Avoid ROMVIMZA in patients with pre-existing increased serum transaminases; total bilirubin or direct bilirubin (>ULN); or active liver or biliary tract disease, including ALP.
Monitor liver function tests prior to initiation of ROMVIMZA, twice a month for the first two months and once every 3 months for the first year of therapy and as clinically indicated thereafter. Withhold and reduce the dose, or permanently discontinue ROMVIMZA based on the severity of the hepatotoxicity.
Embryo-Fetal Toxicity:

ROMVIMZA may cause fetal harm when administered to pregnant women. Advise pregnant women on the potential risk to the fetus.
Advise females of reproductive potential and males with female partners of reproductive potential to use effective contraception during treatment with ROMVIMZA and for 1 month after the last dose.
Allergic Reactions to FD&C Yellow No.5 (Tartrazine) and No. 6 (Sunset Yellow FCF):

ROMVIMZA 20 mg capsule contains FD&C Yellow No. 5 (tartrazine) which may cause allergic reactions (including bronchial asthma) in certain susceptible patients. FD&C Yellow No. 5 (tartrazine) sensitivity is frequently seen in patients who also have aspirin sensitivity.
Advise patients that ROMVIMZA 14 mg and 20 mg capsules contain FD&C Yellow No.6 (Sunset Yellow FCF), which may cause allergic reactions.
Increased Creatinine without Affecting Renal Function:

Increases in serum creatinine can occur with the use of ROMVIMZA. These increases in serum creatinine may not be associated with changes in renal function. Increases in creatinine reversed upon ROMVIMZA discontinuation. During ROMVIMZA treatment, use alternative measures that are not based on serum creatinine to assess renal function.
Adverse Reactions:

The most common (≥20%) adverse reactions, including laboratory abnormalities that occurred in patients receiving ROMVIMZA were increased AST, periorbital edema, fatigue, rash, increased cholesterol, peripheral edema, face edema, decreased neutrophils, decreased leukocytes, pruritus, and increased ALT.

Drug Interactions:

P-glycoprotein (P-gp) substrates: Avoid concomitant use of ROMVIMZA with P-gp substrates. If concomitant use cannot be avoided, take ROMVIMZA at least 4 hours prior to P-gp substrates.
Breast Cancer Resistance Protein (BCRP) substrates: Avoid concomitant use of ROMVIMZA with BCRP substrates.
Organic Cation Transporter 2 (OCT2) substrates: Avoid concomitant use of ROMVIMZA with OCT2 substrates.
Concomitant use of vimseltinib with P-gp substrates, BCRP substrates or OCT2 substrates may increase exposure of these substrates.
Lactation: Advise females not to breastfeed during treatment with ROMVIMZA.

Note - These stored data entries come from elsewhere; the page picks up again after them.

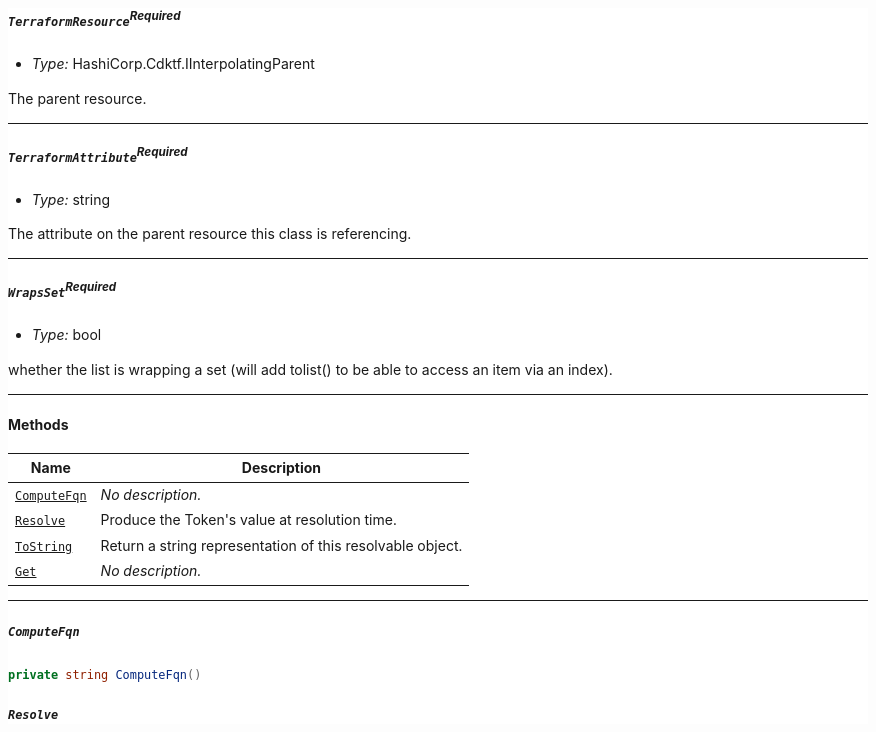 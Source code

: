 ##### `TerraformResource`<sup>Required</sup> <a name="TerraformResource" id="@cdktf/provider-launchdarkly.accessToken.AccessTokenInlineRolesList.Initializer.parameter.terraformResource"></a>

- *Type:* HashiCorp.Cdktf.IInterpolatingParent

The parent resource.

---

##### `TerraformAttribute`<sup>Required</sup> <a name="TerraformAttribute" id="@cdktf/provider-launchdarkly.accessToken.AccessTokenInlineRolesList.Initializer.parameter.terraformAttribute"></a>

- *Type:* string

The attribute on the parent resource this class is referencing.

---

##### `WrapsSet`<sup>Required</sup> <a name="WrapsSet" id="@cdktf/provider-launchdarkly.accessToken.AccessTokenInlineRolesList.Initializer.parameter.wrapsSet"></a>

- *Type:* bool

whether the list is wrapping a set (will add tolist() to be able to access an item via an index).

---

#### Methods <a name="Methods" id="Methods"></a>

| **Name** | **Description** |
| --- | --- |
| <code><a href="#@cdktf/provider-launchdarkly.accessToken.AccessTokenInlineRolesList.computeFqn">ComputeFqn</a></code> | *No description.* |
| <code><a href="#@cdktf/provider-launchdarkly.accessToken.AccessTokenInlineRolesList.resolve">Resolve</a></code> | Produce the Token's value at resolution time. |
| <code><a href="#@cdktf/provider-launchdarkly.accessToken.AccessTokenInlineRolesList.toString">ToString</a></code> | Return a string representation of this resolvable object. |
| <code><a href="#@cdktf/provider-launchdarkly.accessToken.AccessTokenInlineRolesList.get">Get</a></code> | *No description.* |

---

##### `ComputeFqn` <a name="ComputeFqn" id="@cdktf/provider-launchdarkly.accessToken.AccessTokenInlineRolesList.computeFqn"></a>

```csharp
private string ComputeFqn()
```

##### `Resolve` <a name="Resolve" id="@cdktf/provider-launchdarkly.accessToken.AccessTokenInlineRolesList.resolve"></a>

Please see the accompanying full Prescribing Information.

About Tenosynovial Giant Cell Tumor (TGCT)

TGCT is a rare disease caused by a translocation in colony-stimulating factor 1 (CSF1) gene resulting in overexpression of CSF1 and recruitment of colony-stimulating factor 1 receptor (CSF1R)-positive inflammatory cells into the lesion. TGCT is a rare, non-malignant tumor that develops inside or near joints. TGCT is caused by dysregulation of the CSF1 gene leading to overproduction of CSF1. TGCT is also known as giant cell tumor of the tendon sheath (GCT-TS) or pigmented villonodular synovitis (PVNS), a diffuse-type of TGCT. Although non-malignant, these tumors can grow and cause damage to surrounding tissues and structures inducing pain, swelling, and limitation of movement of the joint. Surgery is the main treatment option; however, these tumors tend to recur, particularly in diffuse-type TGCT. If untreated or if the tumor continually recurs, damage and degeneration may occur in the affected joint and surrounding tissues, which may cause significant disability. For a subset of patients, surgical resection will potentially cause worsening functional limitation or severe morbidity, systemic treatment options are limited and a new therapeutic option for TGCT is needed.